Virale vectorvaccins
Virale vectorvaccins maken gebruik van een gemodificeerd adenovirus om instructies te geven over hoe spike-eiwit moet worden gemaakt.
In de natuur kunnen adenovirussen ziekten als verkoudheid veroorzaken. Maar het adenovirus dat in het vaccin wordt gebruikt, is zodanig gemodificeerd dat het niet meer van zichzelf kan maken (repliceren) of ziekte kan veroorzaken.
Eenmaal in de cel, geeft het adenovirus het genetisch materiaal vrij dat de cel vertelt hoe het spike-eiwit moet maken. Nadat dit is gebeurd, wordt het adenovirus zelf afgebroken.
Een analogie is om het adenovirus te zien als een zeecontainer. Het levert gewoon zijn inhoud af op de juiste plaats voordat het wordt weggegooid.
Wat gebeurt er met het spike-eiwit?
Bij beide vaccintechnologieën wordt het spike-eiwit dat wordt geproduceerd naar het oppervlak van de cel getransporteerd. Daardoor kan het door het immuunsysteem worden gedetecteerd.

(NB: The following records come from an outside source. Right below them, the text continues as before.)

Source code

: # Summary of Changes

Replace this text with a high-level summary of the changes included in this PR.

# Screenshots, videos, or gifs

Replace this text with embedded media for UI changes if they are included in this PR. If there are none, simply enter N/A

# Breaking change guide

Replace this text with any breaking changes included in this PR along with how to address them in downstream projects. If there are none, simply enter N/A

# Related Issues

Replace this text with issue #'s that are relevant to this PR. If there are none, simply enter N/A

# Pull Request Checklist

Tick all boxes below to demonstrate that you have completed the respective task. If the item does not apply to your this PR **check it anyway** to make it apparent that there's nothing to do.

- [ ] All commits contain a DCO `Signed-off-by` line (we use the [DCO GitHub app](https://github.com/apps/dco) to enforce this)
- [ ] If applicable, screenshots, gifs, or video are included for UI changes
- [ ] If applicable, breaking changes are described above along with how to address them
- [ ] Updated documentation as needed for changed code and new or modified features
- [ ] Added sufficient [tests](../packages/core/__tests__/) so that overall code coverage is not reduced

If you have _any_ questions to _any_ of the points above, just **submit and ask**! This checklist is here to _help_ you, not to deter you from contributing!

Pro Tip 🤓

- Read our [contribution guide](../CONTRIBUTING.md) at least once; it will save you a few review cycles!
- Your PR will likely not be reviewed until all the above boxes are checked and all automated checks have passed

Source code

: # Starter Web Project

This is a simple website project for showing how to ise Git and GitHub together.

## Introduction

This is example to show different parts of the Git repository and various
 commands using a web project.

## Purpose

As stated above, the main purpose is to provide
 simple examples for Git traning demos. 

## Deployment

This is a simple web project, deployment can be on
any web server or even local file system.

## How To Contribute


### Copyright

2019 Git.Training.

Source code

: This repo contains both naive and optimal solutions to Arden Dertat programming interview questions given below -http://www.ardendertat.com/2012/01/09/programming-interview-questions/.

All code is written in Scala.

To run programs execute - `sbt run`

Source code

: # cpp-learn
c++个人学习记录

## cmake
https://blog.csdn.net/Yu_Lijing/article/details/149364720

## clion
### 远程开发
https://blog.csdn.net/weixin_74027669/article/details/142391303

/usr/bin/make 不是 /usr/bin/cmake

Zodra uw immuunsysteem het spike-eiwit als vreemd herkent, gaat het aan de slag om er een immuunrespons tegen op te wekken. Deze immuunrespons is specifiek gericht tegen het spike-eiwit.
Spike-eiwitten die door een vaccin zijn gegenereerd, worden dus uiteindelijk door uw immuunsysteem vernietigd. Ze kunnen zich niet ophopen of aanzienlijk circuleren in uw lichaam, noch kunt u ze afgeven in het milieu.
Uit onderzoek is gebleken dat met zeer gevoelige tests minieme hoeveelheden van een stukje van het spike-eiwit in het bloed kunnen worden opgespoord in de dagen na de vaccinatie. Maar deze stukjes spike-eiwit nemen snel af wanneer de immuunrespons begint.
Welke vaccins stoten af?
Het is technisch mogelijk dat een levend verzwakt vaccin uitscheidt. Maar in de meeste gevallen zijn gedocumenteerde gevallen hiervan zeldzaam.
Het orale poliovaccin (OPV) is verantwoordelijk voor de meest schadelijke infecties als gevolg van het uitscheiden van vaccins. Het levend verzwakte virus dat in dit vaccin wordt gebruikt, kan via de ontlasting uit het lichaam worden uitgescheiden.
In zeer zeldzame gevallen kan het in het OPV gebruikte virus muteren en schadelijk worden, wat tot verlamming kan leiden. In landen waar het OPV nog wordt gebruikt, komt dit naar schatting voor bij 2 tot 4 op de miljoen levendgeborenen per jaar.
Sinds 2000 is het OPV niet langer toegestaan of beschikbaar in de Verenigde Staten. Alle poliovaccins die nu in de Verenigde Staten worden gegeven, zijn geïnactiveerde vaccins.
Andere levende verzwakte vaccins waarvoor uitscheiding is gedocumenteerd zijn onder meer de:
Griep neusspray vaccin: Uitscheiding van het in dit vaccin gebruikte virus komt vaak voor, vooral bij jongere personen, volgens de Centers for Disease Control and Prevention (CDC)-betrouwbare bron. Hoewel overdracht van deze virussen kan voorkomen, is dit zeldzaam en gaat het meestal niet gepaard met symptomen.
Waterpokkenvaccin: Volgens de CDC Trusted Source zijn er wereldwijd meldingen geweest van slechts 11 gezonde gevaccineerde personen die het waterpokkenvaccinvirus hebben verspreid naar 13 niet-gevaccineerde personen.
Rotavirusvaccin: Het virus van het rotavirusvaccin kan nog dagen na de vaccinatie in de ontlasting worden uitgescheiden. Uit een oudere studie uit 2011Trusted Source in twins bleek dat het vaccinvirus kon worden overgedragen op niet-gevaccineerde personen, maar dat dit niet gepaard ging met symptomen.
MMR-vaccin: Het rubella-gedeelte van het MMR-vaccin kan aanwezig zijn in de moedermelk van recent gevaccineerde moeders. Maar overdracht van het vaccinvirus op zuigelingen die borstvoeding krijgen, wordt over het algemeen onwaarschijnlijk of zeldzaam geacht.